═════ RECORD EXCERPTS
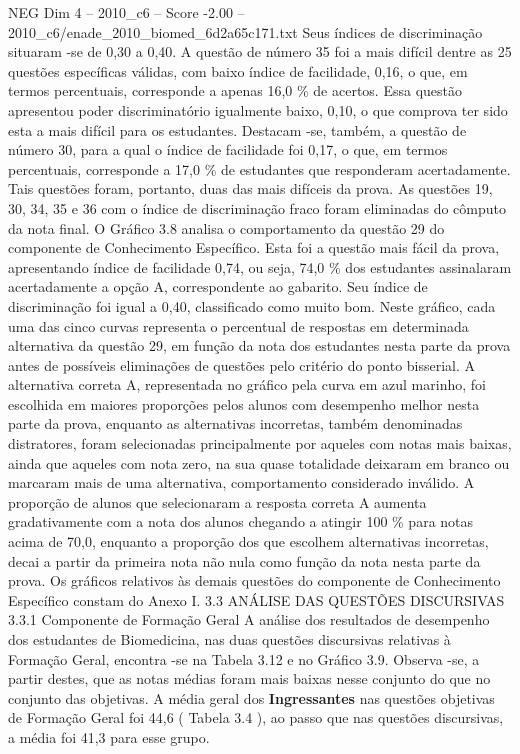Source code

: \begin{textsample}{NEG Dim 4 – 2010\_c6 – Score -2.00 – 2010\_c6/enade\_2010\_biomed\_6d2a65c171.txt}
Seus índices de discriminação situaram -se de 0,30 a 0,40.
A questão de número 35 foi a mais difícil dentre as 25 questões específicas válidas, com baixo índice de facilidade, 0,16, o que, em termos percentuais, corresponde a apenas 16,0 \% de acertos.
Essa questão apresentou poder discriminatório igualmente baixo, 0,10, o que comprova ter sido esta a mais difícil para os estudantes.
Destacam -se, também, a questão de número 30, para a qual o índice de facilidade foi 0,17, o que, em termos percentuais, corresponde a 17,0 \% de estudantes que responderam acertadamente.
Tais questões foram, portanto, duas das mais difíceis da prova.
As questões 19, 30, 34, 35 e 36 com o índice de discriminação fraco foram eliminadas do cômputo da nota final.
O Gráfico 3.8 analisa o comportamento da questão 29 do componente de Conhecimento Específico.
Esta foi a questão mais fácil da prova, apresentando índice de facilidade 0,74, ou seja, 74,0 \% dos estudantes assinalaram acertadamente a opção A, correspondente ao gabarito.
Seu índice de discriminação foi igual a 0,40, classificado como muito bom.
Neste gráfico, cada uma das cinco curvas representa o percentual de respostas em determinada alternativa da questão 29, em função da nota dos estudantes nesta parte da prova antes de possíveis eliminações de questões pelo critério do ponto bisserial.
A alternativa correta A, representada no gráfico pela curva em azul marinho, foi escolhida em maiores proporções pelos alunos com desempenho melhor nesta parte da prova, enquanto as alternativas incorretas, também denominadas distratores, foram selecionadas principalmente por aqueles com notas mais baixas, ainda que aqueles com nota zero, na sua quase totalidade deixaram em branco ou marcaram mais de uma alternativa, comportamento considerado inválido.
A proporção de alunos que selecionaram a resposta correta A aumenta gradativamente com a nota dos alunos chegando a atingir 100 \% para notas acima de 70,0, enquanto a proporção dos que escolhem alternativas incorretas, decai a partir da primeira nota não nula como função da nota nesta parte da prova.
Os gráficos relativos às demais questões do componente de Conhecimento Específico constam do Anexo I. 3.3 ANÁLISE DAS QUESTÕES DISCURSIVAS 3.3.1 Componente de Formação Geral A análise dos resultados de desempenho dos estudantes de Biomedicina, nas duas questões discursivas relativas à Formação Geral, encontra -se na Tabela 3.12 e no Gráfico 3.9.
Observa -se, a partir destes, que as notas médias foram mais baixas nesse conjunto do que no conjunto das objetivas.
A média geral dos \textbf{Ingressantes} nas questões objetivas de Formação Geral foi 44,6 ( Tabela 3.4 ), ao passo que nas questões discursivas, a média foi 41,3 para esse grupo.

\end{textsample}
══════════
▶ WHAT TO PRODUCE: Filter the entries and keep only the lines holding "termos".

▶ ANSWER FOR THE TASK:
A questão de número 35 foi a mais difícil dentre as 25 questões específicas válidas, com baixo índice de facilidade, 0,16, o que, em termos percentuais, corresponde a apenas 16,0 \% de acertos.
Destacam -se, também, a questão de número 30, para a qual o índice de facilidade foi 0,17, o que, em termos percentuais, corresponde a 17,0 \% de estudantes que responderam acertadamente.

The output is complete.